In the dusk, Rob, Jason, Kristin, and I return to the tree. I’m pretty exhausted this second time up. I make slow progress, and Rob, climbing next to me, holds his hand against my back so my alignment—as important as strength—allows me some purchase on the rope. Eventually, we get up to 200 feet. Jason zips me into two sleeping bags in my tree boat, harness still attached. It’s too dark to see much (probably a good thing). When I turn my headlamp off, all there is beyond the branches are stars.
Instead of feeling cramped from lying in one position, I feel incredibly cozy. Instead of vulnerable, I feel—surprisingly—very safe. I think about this tree, born here almost a thousand years ago—before Europeans came to America. I think about the “lost continents” in the canopies of big trees, — ecosystems that take centuries to evolve—and the idea that lumber companies think they can replace old-growth trees with new ones.

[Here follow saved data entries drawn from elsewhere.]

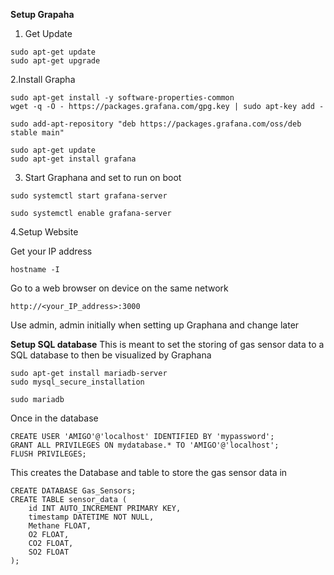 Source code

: **Setup Grapaha**


1. Get Update
```
sudo apt-get update
sudo apt-get upgrade
```

2.Install Grapha
```
sudo apt-get install -y software-properties-common
wget -q -O - https://packages.grafana.com/gpg.key | sudo apt-key add -
```

```
sudo add-apt-repository "deb https://packages.grafana.com/oss/deb stable main"
```

```
sudo apt-get update
sudo apt-get install grafana
```

3. Start Graphana and set to run on boot
```
sudo systemctl start grafana-server
```
```
sudo systemctl enable grafana-server
```

4.Setup Website

Get your IP address
```
hostname -I
```

Go to a web browser on device on the same network
```
http://<your_IP_address>:3000
```

Use admin, admin initially when setting up Graphana and change later 

**Setup SQL database**
This is meant to set the storing of gas sensor data to a SQL database to then be visualized by Graphana

```
sudo apt-get install mariadb-server
sudo mysql_secure_installation
```

```
sudo mariadb
```

Once in the database 
```
CREATE USER 'AMIGO'@'localhost' IDENTIFIED BY 'mypassword';
GRANT ALL PRIVILEGES ON mydatabase.* TO 'AMIGO'@'localhost';
FLUSH PRIVILEGES;
```

This creates the Database and table to store the gas sensor data in
```
CREATE DATABASE Gas_Sensors;
CREATE TABLE sensor_data (
    id INT AUTO_INCREMENT PRIMARY KEY,
    timestamp DATETIME NOT NULL,
    Methane FLOAT,
    O2 FLOAT,
    CO2 FLOAT,
    SO2 FLOAT
);
```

Soon after, I fall asleep, stirring dreamily a couple of times in ten hours (yes, ten hours). When it’s light, I wake to morning birdsongs from the branches above. I hear Debbie’s voice on the radio, and a few minutes later, Jason scrambles over with a backpack and hands me a hot facecloth. New definition of luxury: Washing my face with a clean, fragrant, hot towel, served to me after a very long sleep in a tree boat, hundreds of feet up an ancient tree I climbed myself.